* [What the task requires]:
Reproduce the lines from the one holding "Testing & 6" to the end of the entries. Include both ends and change nothing.

* [Given information]:
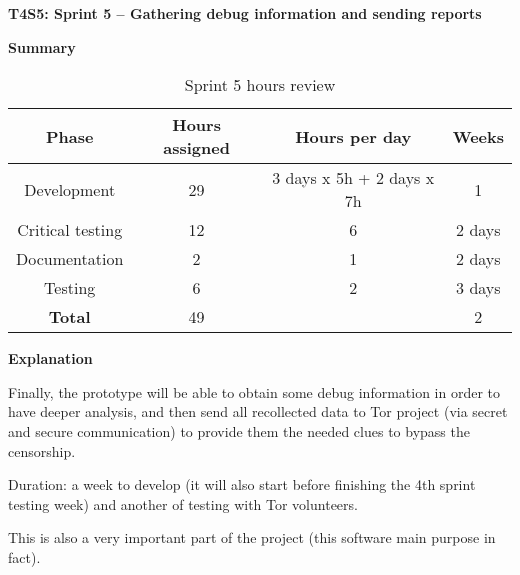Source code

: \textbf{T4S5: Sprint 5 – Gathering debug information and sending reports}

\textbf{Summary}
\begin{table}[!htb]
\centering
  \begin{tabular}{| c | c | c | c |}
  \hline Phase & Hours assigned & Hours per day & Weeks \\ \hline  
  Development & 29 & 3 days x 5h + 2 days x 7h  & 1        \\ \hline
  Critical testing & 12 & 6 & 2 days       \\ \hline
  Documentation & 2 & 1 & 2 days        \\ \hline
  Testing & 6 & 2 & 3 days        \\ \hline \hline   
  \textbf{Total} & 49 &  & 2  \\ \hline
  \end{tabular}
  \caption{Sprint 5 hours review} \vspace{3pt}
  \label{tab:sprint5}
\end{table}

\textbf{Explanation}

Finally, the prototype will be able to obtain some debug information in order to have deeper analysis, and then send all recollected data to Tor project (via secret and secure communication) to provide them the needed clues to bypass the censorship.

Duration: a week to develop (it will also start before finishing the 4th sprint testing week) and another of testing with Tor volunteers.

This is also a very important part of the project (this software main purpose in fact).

* [Solution to this exercise]:
  Testing & 6 & 2 & 3 days        \\ \hline \hline   
  \textbf{Total} & 49 &  & 2  \\ \hline
  \end{tabular}
  \caption{Sprint 5 hours review} \vspace{3pt}
  \label{tab:sprint5}
\end{table}

\textbf{Explanation}

Finally, the prototype will be able to obtain some debug information in order to have deeper analysis, and then send all recollected data to Tor project (via secret and secure communication) to provide them the needed clues to bypass the censorship.

Duration: a week to develop (it will also start before finishing the 4th sprint testing week) and another of testing with Tor volunteers.

This is also a very important part of the project (this software main purpose in fact).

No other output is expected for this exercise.